[Data — start]

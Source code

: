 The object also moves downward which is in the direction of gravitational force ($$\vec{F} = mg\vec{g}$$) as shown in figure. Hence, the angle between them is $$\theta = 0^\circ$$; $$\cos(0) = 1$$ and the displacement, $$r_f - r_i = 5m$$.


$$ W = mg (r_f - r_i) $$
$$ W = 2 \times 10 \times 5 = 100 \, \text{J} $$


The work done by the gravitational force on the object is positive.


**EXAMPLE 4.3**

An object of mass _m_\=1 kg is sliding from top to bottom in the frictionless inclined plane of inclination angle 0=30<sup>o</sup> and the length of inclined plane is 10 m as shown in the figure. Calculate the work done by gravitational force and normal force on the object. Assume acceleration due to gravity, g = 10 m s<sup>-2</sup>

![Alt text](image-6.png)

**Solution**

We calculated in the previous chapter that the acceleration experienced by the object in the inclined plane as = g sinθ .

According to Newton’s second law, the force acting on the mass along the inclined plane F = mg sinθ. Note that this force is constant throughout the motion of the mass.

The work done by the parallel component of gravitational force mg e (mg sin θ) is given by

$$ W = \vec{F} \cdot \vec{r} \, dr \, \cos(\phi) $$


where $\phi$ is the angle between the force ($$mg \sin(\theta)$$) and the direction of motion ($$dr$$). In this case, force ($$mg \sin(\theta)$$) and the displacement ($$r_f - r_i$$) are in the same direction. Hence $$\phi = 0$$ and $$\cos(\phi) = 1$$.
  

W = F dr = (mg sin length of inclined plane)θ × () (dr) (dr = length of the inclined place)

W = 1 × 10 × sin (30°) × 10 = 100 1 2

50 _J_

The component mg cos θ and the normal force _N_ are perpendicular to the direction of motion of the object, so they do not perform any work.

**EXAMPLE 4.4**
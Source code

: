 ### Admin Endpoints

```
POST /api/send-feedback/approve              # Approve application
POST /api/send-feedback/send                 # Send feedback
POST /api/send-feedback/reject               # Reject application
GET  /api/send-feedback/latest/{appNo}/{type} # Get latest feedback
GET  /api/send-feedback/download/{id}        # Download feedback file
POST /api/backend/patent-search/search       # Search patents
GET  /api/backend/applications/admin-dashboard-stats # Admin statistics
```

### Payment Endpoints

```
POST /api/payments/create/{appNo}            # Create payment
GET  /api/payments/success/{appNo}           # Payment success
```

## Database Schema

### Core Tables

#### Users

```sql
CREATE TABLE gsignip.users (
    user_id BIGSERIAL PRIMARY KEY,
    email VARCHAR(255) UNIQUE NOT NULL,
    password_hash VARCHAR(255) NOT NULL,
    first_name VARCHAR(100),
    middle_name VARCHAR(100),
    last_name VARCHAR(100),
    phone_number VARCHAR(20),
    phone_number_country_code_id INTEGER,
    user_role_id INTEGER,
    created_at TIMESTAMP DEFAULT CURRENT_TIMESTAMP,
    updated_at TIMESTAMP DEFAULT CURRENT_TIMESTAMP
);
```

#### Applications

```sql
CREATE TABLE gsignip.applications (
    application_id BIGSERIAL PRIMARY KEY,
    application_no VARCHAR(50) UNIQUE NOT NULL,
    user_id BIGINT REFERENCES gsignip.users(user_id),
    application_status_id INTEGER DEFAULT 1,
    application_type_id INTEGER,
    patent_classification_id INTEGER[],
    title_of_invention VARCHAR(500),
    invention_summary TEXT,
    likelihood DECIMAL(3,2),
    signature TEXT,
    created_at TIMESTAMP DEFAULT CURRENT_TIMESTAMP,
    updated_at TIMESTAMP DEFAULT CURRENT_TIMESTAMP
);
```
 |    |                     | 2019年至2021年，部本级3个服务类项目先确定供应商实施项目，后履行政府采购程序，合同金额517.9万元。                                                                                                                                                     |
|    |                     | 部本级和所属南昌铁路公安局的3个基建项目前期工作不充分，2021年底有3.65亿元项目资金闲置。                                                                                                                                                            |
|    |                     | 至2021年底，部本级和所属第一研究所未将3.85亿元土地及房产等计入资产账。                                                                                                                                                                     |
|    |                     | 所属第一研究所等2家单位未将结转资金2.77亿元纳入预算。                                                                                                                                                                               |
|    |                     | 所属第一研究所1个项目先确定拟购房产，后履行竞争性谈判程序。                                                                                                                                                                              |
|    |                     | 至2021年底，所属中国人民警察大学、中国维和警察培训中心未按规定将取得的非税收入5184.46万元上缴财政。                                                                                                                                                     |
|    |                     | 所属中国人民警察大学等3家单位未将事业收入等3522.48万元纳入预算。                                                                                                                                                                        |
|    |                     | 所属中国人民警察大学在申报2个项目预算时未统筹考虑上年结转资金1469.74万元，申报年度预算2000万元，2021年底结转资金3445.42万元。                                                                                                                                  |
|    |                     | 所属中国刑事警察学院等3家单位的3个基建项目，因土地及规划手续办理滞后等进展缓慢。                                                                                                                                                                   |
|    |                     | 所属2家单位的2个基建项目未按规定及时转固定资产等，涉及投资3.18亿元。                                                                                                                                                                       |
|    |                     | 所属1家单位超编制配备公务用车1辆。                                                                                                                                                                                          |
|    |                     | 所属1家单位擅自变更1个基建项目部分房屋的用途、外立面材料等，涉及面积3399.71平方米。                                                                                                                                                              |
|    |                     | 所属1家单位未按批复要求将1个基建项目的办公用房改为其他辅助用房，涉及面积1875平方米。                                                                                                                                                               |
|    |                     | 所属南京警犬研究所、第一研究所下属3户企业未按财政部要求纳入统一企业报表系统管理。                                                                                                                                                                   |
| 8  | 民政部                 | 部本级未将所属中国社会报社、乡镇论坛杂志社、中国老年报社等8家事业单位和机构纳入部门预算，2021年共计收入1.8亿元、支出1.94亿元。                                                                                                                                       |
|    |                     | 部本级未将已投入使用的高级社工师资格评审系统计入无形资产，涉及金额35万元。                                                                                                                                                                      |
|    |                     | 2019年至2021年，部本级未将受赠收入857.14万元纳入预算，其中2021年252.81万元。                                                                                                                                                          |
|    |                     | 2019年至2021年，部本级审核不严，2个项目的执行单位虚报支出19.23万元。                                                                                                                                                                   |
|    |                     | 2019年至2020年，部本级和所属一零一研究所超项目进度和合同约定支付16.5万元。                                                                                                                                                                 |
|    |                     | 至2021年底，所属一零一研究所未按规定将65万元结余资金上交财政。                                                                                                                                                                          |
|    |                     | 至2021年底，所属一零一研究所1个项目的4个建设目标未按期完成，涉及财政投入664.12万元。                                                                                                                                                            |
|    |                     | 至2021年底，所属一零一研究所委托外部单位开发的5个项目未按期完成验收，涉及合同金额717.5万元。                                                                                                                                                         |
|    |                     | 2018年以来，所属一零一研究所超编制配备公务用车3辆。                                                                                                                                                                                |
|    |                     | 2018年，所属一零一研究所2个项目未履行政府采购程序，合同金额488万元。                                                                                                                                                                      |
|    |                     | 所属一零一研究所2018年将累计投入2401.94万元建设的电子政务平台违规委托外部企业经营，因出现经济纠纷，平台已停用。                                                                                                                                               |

[Data — finish]

Could you copy out every line in the material above that contains the string "appNo"?

The completed task:
GET  /api/send-feedback/latest/{appNo}/{type} # Get latest feedback
POST /api/payments/create/{appNo}            # Create payment
GET  /api/payments/success/{appNo}           # Payment success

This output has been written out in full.